Early in the evening, supporters gathered at the ranch, where Paul Ecke III handed out purple poinsettias to members of his campaign.

He said earlier he would abide by the voters' decision.

"That's what we said we'd do," Ecke said.

Opponents assembled at an undisclosed location.

Former planning commissioner Bruce Ehlers, an outspoken opponent, said the numbers represented a mandate.

"I don't know any other way to interpret it, given the difference in the amount of money spent," he said.

Ecke and his company have contributed $187,000 toward the campaign; opponents have raised $14,000.

Defeat of the nonbinding measure amounts to a popular recommendation that the Encinitas City Council not rezone 38 acres of the 68-acre ranch from permanent agriculture to residential.

Council members, who would need to ratify the rezoning by a 4-1 or 5-0 vote, have said they would respect the voters' decision.
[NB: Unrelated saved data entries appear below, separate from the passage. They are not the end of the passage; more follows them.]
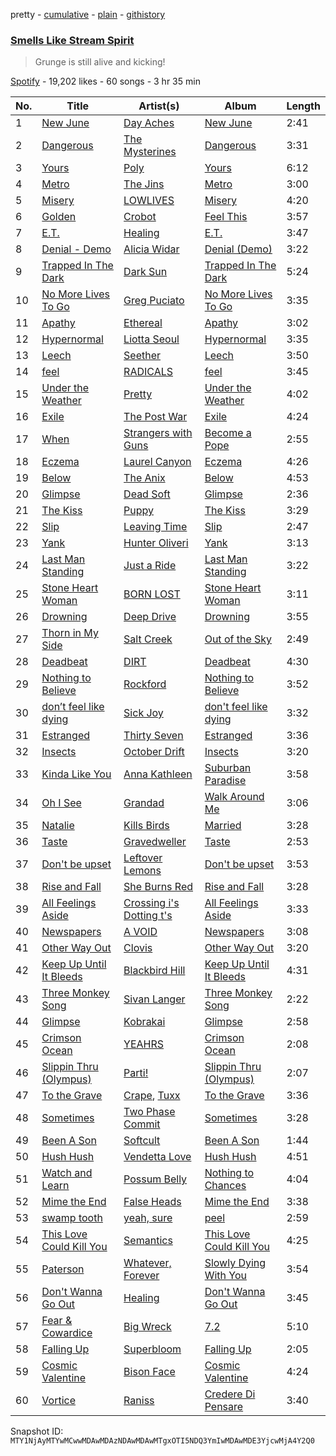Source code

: pretty - [cumulative](/playlists/cumulative/37i9dQZF1DXbQQUna7yzAX.md) - [plain](/playlists/plain/37i9dQZF1DXbQQUna7yzAX) - [githistory](https://github.githistory.xyz/mackorone/spotify-playlist-archive/blob/main/playlists/plain/37i9dQZF1DXbQQUna7yzAX)

### [Smells Like Stream Spirit](https://open.spotify.com/playlist/37i9dQZF1DXbQQUna7yzAX)

> Grunge is still alive and kicking!

[Spotify](https://open.spotify.com/user/spotify) - 19,202 likes - 60 songs - 3 hr 35 min

| No. | Title | Artist(s) | Album | Length |
|---|---|---|---|---|
| 1 | [New June](https://open.spotify.com/track/7pp3SrLJGodZnTqJgJ8yuo) | [Day Aches](https://open.spotify.com/artist/6fKJtGQ4ACpLgs1cqOMx3H) | [New June](https://open.spotify.com/album/5JUVj4w1m5YD2nQ5iHUmhd) | 2:41 |
| 2 | [Dangerous](https://open.spotify.com/track/08a8M0SzJUF2hUUDkmtWT9) | [The Mysterines](https://open.spotify.com/artist/15QhuBSLfDNECfF8wvxj0M) | [Dangerous](https://open.spotify.com/album/7N0m2m27pHDbk8e7mKnisH) | 3:31 |
| 3 | [Yours](https://open.spotify.com/track/3ohzx3FNdRNEtBeJi1BEWx) | [Poly](https://open.spotify.com/artist/1MnE9cGhEaRAX9EzLtU9PS) | [Yours](https://open.spotify.com/album/3q1wmXImkOdZa9HA5N1Zfu) | 6:12 |
| 4 | [Metro](https://open.spotify.com/track/0qLy2FPIiqqkf693GGm9sC) | [The Jins](https://open.spotify.com/artist/5WvFLGeK0O8imCwfQF1j3b) | [Metro](https://open.spotify.com/album/67p9TWhnhSadOPcBEunSeZ) | 3:00 |
| 5 | [Misery](https://open.spotify.com/track/3Shp42UXTjXAuAGiRQWsxm) | [LOWLIVES](https://open.spotify.com/artist/7Hg9yStqSEaKmwPxFlWeE2) | [Misery](https://open.spotify.com/album/0MOaQ1G6zIigB6psGipXv6) | 4:20 |
| 6 | [Golden](https://open.spotify.com/track/6xDjH0ixZLfT8p6jSp0rkJ) | [Crobot](https://open.spotify.com/artist/4ygqEKxbe61knnDaodGFmi) | [Feel This](https://open.spotify.com/album/1KRDInixnT3AO7K6HQkKty) | 3:57 |
| 7 | [E.T.](https://open.spotify.com/track/7Mqa52vTG5WUgU3BUylWQH) | [Healing](https://open.spotify.com/artist/1oFMAPEoTCmYdcBBBwAxs0) | [E.T.](https://open.spotify.com/album/78jDVR6hftI7J0oSv6qlZd) | 3:47 |
| 8 | [Denial \- Demo](https://open.spotify.com/track/15dPSXkoeIvVWsW78s4KDt) | [Alicia Widar](https://open.spotify.com/artist/3AKJmzx7aq91vOFnyNgGSu) | [Denial \(Demo\)](https://open.spotify.com/album/5sKHGs8muoL0Nv3HUwFZJl) | 3:22 |
| 9 | [Trapped In The Dark](https://open.spotify.com/track/3Vhay4hY7iDSOaxybgXNgN) | [Dark Sun](https://open.spotify.com/artist/28Ps4MXmGKNVn1NVlSwvs8) | [Trapped In The Dark](https://open.spotify.com/album/5E8dUQignrjpdQvOm2Zsy6) | 5:24 |
| 10 | [No More Lives To Go](https://open.spotify.com/track/7ECDF5Hjoxu4NTh0VBTjVO) | [Greg Puciato](https://open.spotify.com/artist/3seAlZdPsUKKveZltRG7wi) | [No More Lives To Go](https://open.spotify.com/album/6Lhqo42pxEeUI2mSNBeM1R) | 3:35 |
| 11 | [Apathy](https://open.spotify.com/track/7Cq40BAJuAXjIlCrxZvoV5) | [Ethereal](https://open.spotify.com/artist/0SolhJ6GwWLTkAFIfwWlfE) | [Apathy](https://open.spotify.com/album/6uI2sMps2HWIf91jOIq2bk) | 3:02 |
| 12 | [Hypernormal](https://open.spotify.com/track/3P4eec0tyCfhmZcRpCFscc) | [Liotta Seoul](https://open.spotify.com/artist/5TVvYXtmzb3yeMZIiQdTQi) | [Hypernormal](https://open.spotify.com/album/34GLRWHsaJy3GAoCfWICAC) | 3:35 |
| 13 | [Leech](https://open.spotify.com/track/213FfJIwavzYZrAXa2nNL5) | [Seether](https://open.spotify.com/artist/6B5c4sch27tWHAGdarpPaW) | [Leech](https://open.spotify.com/album/4xnqnQAzwMK6gZsuPTojvU) | 3:50 |
| 14 | [feel](https://open.spotify.com/track/7K3DoPyULS5uCKo2wH9stk) | [RADICALS](https://open.spotify.com/artist/3OXXG1ZWgcT4pVtHqt0MDy) | [feel](https://open.spotify.com/album/4WArkLIZ0R06bVtf2s6Bca) | 3:45 |
| 15 | [Under the Weather](https://open.spotify.com/track/5F400JsRJBkflKqaUHMKPz) | [Pretty](https://open.spotify.com/artist/5IjTJxqya7T44SsTYNewCO) | [Under the Weather](https://open.spotify.com/album/2FSABn25OvVT0vhNoCwqss) | 4:02 |
| 16 | [Exile](https://open.spotify.com/track/59YHz0UuB86WYag5533ay8) | [The Post War](https://open.spotify.com/artist/4ofDiFRQz0rN8FPm6T0ozM) | [Exile](https://open.spotify.com/album/72K42nE0kyavHMBPQucnja) | 4:24 |
| 17 | [When](https://open.spotify.com/track/5FPume8BoV4Xf0bcE014OX) | [Strangers with Guns](https://open.spotify.com/artist/1xeBRN8R2Y9VytLrJRH86c) | [Become a Pope](https://open.spotify.com/album/33OYcxvtfYqQVFJNosWEMo) | 2:55 |
| 18 | [Eczema](https://open.spotify.com/track/5ae3kkgIeEGqojcppQS4Ow) | [Laurel Canyon](https://open.spotify.com/artist/3HDfNJoqhHRTEhaU1rzFL6) | [Eczema](https://open.spotify.com/album/6f1ed0fzcpWDJpA3S8JygG) | 4:26 |
| 19 | [Below](https://open.spotify.com/track/5CjyZp563Q4lqkct4GtLIA) | [The Anix](https://open.spotify.com/artist/6nFvVbL2RN5czSm7NZjE51) | [Below](https://open.spotify.com/album/1NwUwZuKipOdFuXEv0pI0M) | 4:53 |
| 20 | [Glimpse](https://open.spotify.com/track/7jUhGHxJ0sR6qZLEIJDHee) | [Dead Soft](https://open.spotify.com/artist/6NayGIgExrNwxUk6MHnMPN) | [Glimpse](https://open.spotify.com/album/5O0iuSsMdJY2vaECjU2NdG) | 2:36 |
| 21 | [The Kiss](https://open.spotify.com/track/0UG6ew5avNkB7UMNKJH8VR) | [Puppy](https://open.spotify.com/artist/1k7YEgitylDPEwY0oLo8lH) | [The Kiss](https://open.spotify.com/album/76a4Az6hf7xyvAD05BCD8p) | 3:29 |
| 22 | [Slip](https://open.spotify.com/track/0PHSxaqrOyoVBJQzCP2bTp) | [Leaving Time](https://open.spotify.com/artist/7uskWkK7rsdbMgE2wDU22Y) | [Slip](https://open.spotify.com/album/7H0DIXNoz68etzavpGzzcR) | 2:47 |
| 23 | [Yank](https://open.spotify.com/track/2w0gMZl51XFQZicQFvAkLz) | [Hunter Oliveri](https://open.spotify.com/artist/1y3NQbmjuRQshFiRjiterz) | [Yank](https://open.spotify.com/album/7MgZvcVyiJmn0wMsWooUZ2) | 3:13 |
| 24 | [Last Man Standing](https://open.spotify.com/track/6XlC4MoxlFcFUna34rwNeU) | [Just a Ride](https://open.spotify.com/artist/2XC4Nga7sPqaO7dB1jRlnu) | [Last Man Standing](https://open.spotify.com/album/4tY8QskFSKC8LpKP1nqa03) | 3:22 |
| 25 | [Stone Heart Woman](https://open.spotify.com/track/03FNH5C1xUrUk7MPi8wIYf) | [BORN LOST](https://open.spotify.com/artist/56ZwgEXMYFzsvpFK2VU2NZ) | [Stone Heart Woman](https://open.spotify.com/album/1g0pKf7NLA6Kg7fAuNV2c7) | 3:11 |
| 26 | [Drowning](https://open.spotify.com/track/6DaiIazvwOyBps8GFysdcG) | [Deep Drive](https://open.spotify.com/artist/2zwKnBaAPZWpIE6obUDgiD) | [Drowning](https://open.spotify.com/album/48d0cBvDpibIlZXOWOh43C) | 3:55 |
| 27 | [Thorn in My Side](https://open.spotify.com/track/1W56wikhxCRixXU1g7vww5) | [Salt Creek](https://open.spotify.com/artist/1TglzqikfCCHG4pXOlKR6Y) | [Out of the Sky](https://open.spotify.com/album/6YQJd8IIyIs3MBBhvqNptM) | 2:49 |
| 28 | [Deadbeat](https://open.spotify.com/track/70zoXkgWNJlI1hrESFU8Yd) | [DIRT](https://open.spotify.com/artist/3QBEd0Gi3ApA2EqVrIKNDa) | [Deadbeat](https://open.spotify.com/album/2uGggAaOP6Af2Cy7VCWRxA) | 4:30 |
| 29 | [Nothing to Believe](https://open.spotify.com/track/7ccBf9nZsND5ORMTf3EVDp) | [Rockford](https://open.spotify.com/artist/2pAfcd9rbqt6XxUCWEZ8SN) | [Nothing to Believe](https://open.spotify.com/album/0k7q2N2bD1WBio7SCvod2f) | 3:52 |
| 30 | [don’t feel like dying](https://open.spotify.com/track/4dupZkVZNOtrF3myHIk6hL) | [Sick Joy](https://open.spotify.com/artist/2KmAhNcPz1C3oz0rS4iMlx) | [don't feel like dying](https://open.spotify.com/album/3wbMdWURUj3NziEJWcWEme) | 3:32 |
| 31 | [Estranged](https://open.spotify.com/track/6FF41PvEZzrwuufxuJpCFn) | [Thirty Seven](https://open.spotify.com/artist/7jwaq8FzbSqMOzqBDQFyGq) | [Estranged](https://open.spotify.com/album/1FElnO3OZnGQldVk8fx2FY) | 3:36 |
| 32 | [Insects](https://open.spotify.com/track/5EMdUw5BAQO5kHmSIE6GzI) | [October Drift](https://open.spotify.com/artist/3uP1cpcy1q0stG3utL7tZS) | [Insects](https://open.spotify.com/album/3olorZkquvqKr6Lkyl5n7j) | 3:20 |
| 33 | [Kinda Like You](https://open.spotify.com/track/7oZ0ioAdux5mesgzTrGy5j) | [Anna Kathleen](https://open.spotify.com/artist/4ZjwI7OSOq890L9jiBYb4t) | [Suburban Paradise](https://open.spotify.com/album/0DMxGcufCWYKzRalddHn0d) | 3:58 |
| 34 | [Oh I See](https://open.spotify.com/track/4m5N73K5oGcN2GD5W26qjU) | [Grandad](https://open.spotify.com/artist/3yj8XByDLr3A1ZxWQCHM7y) | [Walk Around Me](https://open.spotify.com/album/45XDQvwcmV6mQxTs4few7H) | 3:06 |
| 35 | [Natalie](https://open.spotify.com/track/19sVo6XSeni1nVQW0eZuxt) | [Kills Birds](https://open.spotify.com/artist/4osJY6pXMgA3LezSpLSbkN) | [Married](https://open.spotify.com/album/7eqxIAAFY956TlrHH0xLEt) | 3:28 |
| 36 | [Taste](https://open.spotify.com/track/1rF4astMe4t6c4PXLOxwo7) | [Gravedweller](https://open.spotify.com/artist/3TB2BAG8xnarUNFNGLG4RX) | [Taste](https://open.spotify.com/album/7JVH3Zpl1bOGoupVhcFsCw) | 2:53 |
| 37 | [Don't be upset](https://open.spotify.com/track/6Ae21wYomlvAYvfMUvKFW0) | [Leftover Lemons](https://open.spotify.com/artist/4jHu0kjRbILmAyYOi3yPNp) | [Don't be upset](https://open.spotify.com/album/6o0nk9SWnBQIHSXa5Oobw0) | 3:53 |
| 38 | [Rise and Fall](https://open.spotify.com/track/13RCIdtbQgI9E6Ig6kA6ES) | [She Burns Red](https://open.spotify.com/artist/5axwjwMP8gsMNEOvzbE6DP) | [Rise and Fall](https://open.spotify.com/album/3QRuAGn2mtn0lCZTKN2Ngs) | 3:28 |
| 39 | [All Feelings Aside](https://open.spotify.com/track/4Jfc07vRe1tQHONQQOsY4E) | [Crossing i's Dotting t's](https://open.spotify.com/artist/7eNA56CKDh8uHvdk3Dsdbc) | [All Feelings Aside](https://open.spotify.com/album/0AsZY4wxCnqk9d6p9P4wLI) | 3:33 |
| 40 | [Newspapers](https://open.spotify.com/track/0T6LqY3Cgi6xleNezgWgUE) | [A VOID](https://open.spotify.com/artist/3ha9mtXhb0Ia40lnrU2cOI) | [Newspapers](https://open.spotify.com/album/6f7SIfP6rVwLqEGQ3z1hBl) | 3:08 |
| 41 | [Other Way Out](https://open.spotify.com/track/0F21zezaMdTwSIHgHitZg1) | [Clovis](https://open.spotify.com/artist/4Ib08aHTnGt7f4BOwk3LCU) | [Other Way Out](https://open.spotify.com/album/07o6ZGjuJtjpsgy9DOS7if) | 3:20 |
| 42 | [Keep Up Until It Bleeds](https://open.spotify.com/track/7FMF5tM8SyGbw7o6pCOKYZ) | [Blackbird Hill](https://open.spotify.com/artist/49Ypkl4ltiWhxXcLILO8W1) | [Keep Up Until It Bleeds](https://open.spotify.com/album/4wyMHDo55NpyDa14Bc5S4c) | 4:31 |
| 43 | [Three Monkey Song](https://open.spotify.com/track/0COCUDsuzYUZdaMTPmgcKP) | [Sivan Langer](https://open.spotify.com/artist/7ckVHLOYWQRV09kEoLOiqD) | [Three Monkey Song](https://open.spotify.com/album/5EDqyvBw9DSVdhuONZxW2m) | 2:22 |
| 44 | [Glimpse](https://open.spotify.com/track/2wifBPYknnq22k33Aeztxx) | [Kobrakai](https://open.spotify.com/artist/0reF1LOe3mH3beQSeWWjev) | [Glimpse](https://open.spotify.com/album/00ZfkYhhpbbAGDqI5asKZo) | 2:58 |
| 45 | [Crimson Ocean](https://open.spotify.com/track/5fnRAEcr5w4WLgLcv0lcFN) | [YEAHRS](https://open.spotify.com/artist/0xT8wI8JgoOqFrCr5v96qd) | [Crimson Ocean](https://open.spotify.com/album/61Jxkak5VZdnMtKhTznVdi) | 2:08 |
| 46 | [Slippin Thru \(Olympus\)](https://open.spotify.com/track/2iCNn64ziMiunTQemFhMeg) | [Parti!](https://open.spotify.com/artist/1b17pNackw7aDoGd6NIZzK) | [Slippin Thru \(Olympus\)](https://open.spotify.com/album/6gkQEseRP1jIigRNJooBE3) | 2:07 |
| 47 | [To the Grave](https://open.spotify.com/track/2u8nEKPDGFR6DrlX90JoEI) | [Crape](https://open.spotify.com/artist/2FWet7RIyCyNlZSNpYpJxi), [Tuxx](https://open.spotify.com/artist/00u33wOLnUVDe4AHZ0lbSA) | [To the Grave](https://open.spotify.com/album/6IyPVkaTahXnsUgKaBxZv3) | 3:36 |
| 48 | [Sometimes](https://open.spotify.com/track/5oltjgZYTzyuNfICLVg4rZ) | [Two Phase Commit](https://open.spotify.com/artist/4BQ63niF5n7SbQfiR3OtZc) | [Sometimes](https://open.spotify.com/album/1YIXlEf8fw0Ik3lktFaDBB) | 3:28 |
| 49 | [Been A Son](https://open.spotify.com/track/0nW9VjMk9bKO0nb7H6uWyl) | [Softcult](https://open.spotify.com/artist/13pYXGtaLO9d06VrXX4Aw0) | [Been A Son](https://open.spotify.com/album/0wA9TFW8PuxkzZFRaloARi) | 1:44 |
| 50 | [Hush Hush](https://open.spotify.com/track/2wP67tQvDHUY3pfF4wzRAv) | [Vendetta Love](https://open.spotify.com/artist/3MiRH2MfTbxGEn9iDzdiUz) | [Hush Hush](https://open.spotify.com/album/3jOUce1GBO6CeuA4Pgsh80) | 4:51 |
| 51 | [Watch and Learn](https://open.spotify.com/track/5WMw7mFxBfudmhuxDNsA1V) | [Possum Belly](https://open.spotify.com/artist/1ekCvkzS1XyELcNNU5LE6L) | [Nothing to Chances](https://open.spotify.com/album/1eYp1anV6Kakn44h2fwUlv) | 4:04 |
| 52 | [Mime the End](https://open.spotify.com/track/4VixwQOWUptGs1sF1YeEDS) | [False Heads](https://open.spotify.com/artist/2tZaXwpCHEhoVEBQuRI4vu) | [Mime the End](https://open.spotify.com/album/2JlflTRYDfkXcBPYOY0vEr) | 3:38 |
| 53 | [swamp tooth](https://open.spotify.com/track/4rDyBGUEHMxlhn4dXO20n1) | [yeah, sure](https://open.spotify.com/artist/0siwkhjW3I1YWalU1GWEJ5) | [peel](https://open.spotify.com/album/4Vq1wW74gRl5QZWmGrHqD3) | 2:59 |
| 54 | [This Love Could Kill You](https://open.spotify.com/track/58MlDAu8VjswnES9DY0a2M) | [Semantics](https://open.spotify.com/artist/3ulcHuTU6eBcORZBJDhG6m) | [This Love Could Kill You](https://open.spotify.com/album/1mA0kglOYppHIpK7Q8TQbJ) | 4:25 |
| 55 | [Paterson](https://open.spotify.com/track/42clH2n6TI170HiE56M8b8) | [Whatever, Forever](https://open.spotify.com/artist/7cSHROK79syPPup9vExJrJ) | [Slowly Dying With You](https://open.spotify.com/album/5rxOUzA9zvq8h1OAGbQA2S) | 3:54 |
| 56 | [Don't Wanna Go Out](https://open.spotify.com/track/4gMIWxcLUmxlsnyWDD70qy) | [Healing](https://open.spotify.com/artist/1oFMAPEoTCmYdcBBBwAxs0) | [Don't Wanna Go Out](https://open.spotify.com/album/3C3jaq3gGMNlpc5wu6E3AO) | 3:45 |
| 57 | [Fear & Cowardice](https://open.spotify.com/track/63KHDVA5yK2QQwrfaZIfGw) | [Big Wreck](https://open.spotify.com/artist/557SGrCJ59ysjCE1xjVZbS) | [7.2](https://open.spotify.com/album/2AvsLQZtwIAabbVK5Q44wP) | 5:10 |
| 58 | [Falling Up](https://open.spotify.com/track/0emiAPtXtYjoVZy4D1MdP6) | [Superbloom](https://open.spotify.com/artist/3xdggitmc1vFAChxAwhIIL) | [Falling Up](https://open.spotify.com/album/4hZwQBkiRq3ZeJq4oSkK6Z) | 2:05 |
| 59 | [Cosmic Valentine](https://open.spotify.com/track/2HDmJpboIlFxzUTVQH4eR3) | [Bison Face](https://open.spotify.com/artist/3pixDiNj47jOH76s7RT32B) | [Cosmic Valentine](https://open.spotify.com/album/2ZgwAtZbALDHbBDbD7oyy2) | 4:24 |
| 60 | [Vortice](https://open.spotify.com/track/6RA1qE9WbVXmWdLWmjN8Z3) | [Raniss](https://open.spotify.com/artist/5V0f1RKm4X0Lh6HBLSps3V) | [Credere Di Pensare](https://open.spotify.com/album/74zRzOFTdEjTGycktwGa0Q) | 3:40 |

Snapshot ID: `MTY1NjAyMTYwMCwwMDAwMDAzNDAwMDAwMTgxOTI5NDQ3YmIwMDAwMDE3YjcwMjA4Y2Q0`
Throughout the hotly contested campaign, Ecke, a fourth-generation grower has said he must subdivide and sell the land for 101 homes to pay for modern greenhouses to replace deteriorating ones on the 80-year-old flower farm.

Without energy-, water- and labor-efficient facilities, the headquarters of the international business, where the poinsettia was domesticated for mass production decades earlier, would be forced to leave the city, Ecke has warned.

The Yes on A campaign has played up the Ecke family's philanthropy and its role as a pioneer of Encinitas' once-thriving floricultural scene.

Opponents have rejected those claims.

Grower Gilbert Foerster, former Councilwoman Sheila Cameron and members of the Encinitas Taxpayers Association have ripped the Ecke campaign's effort to renegotiate a 1994 agreement that promised to keep the Saxony Road ranch as agricultural in perpetuity.

Opponents have said a vote for Prop. A is a vote for more traffic and housing on land where homes don't belong.

Ecke had offered public parkland, road and trail construction in exchange for the rezoning.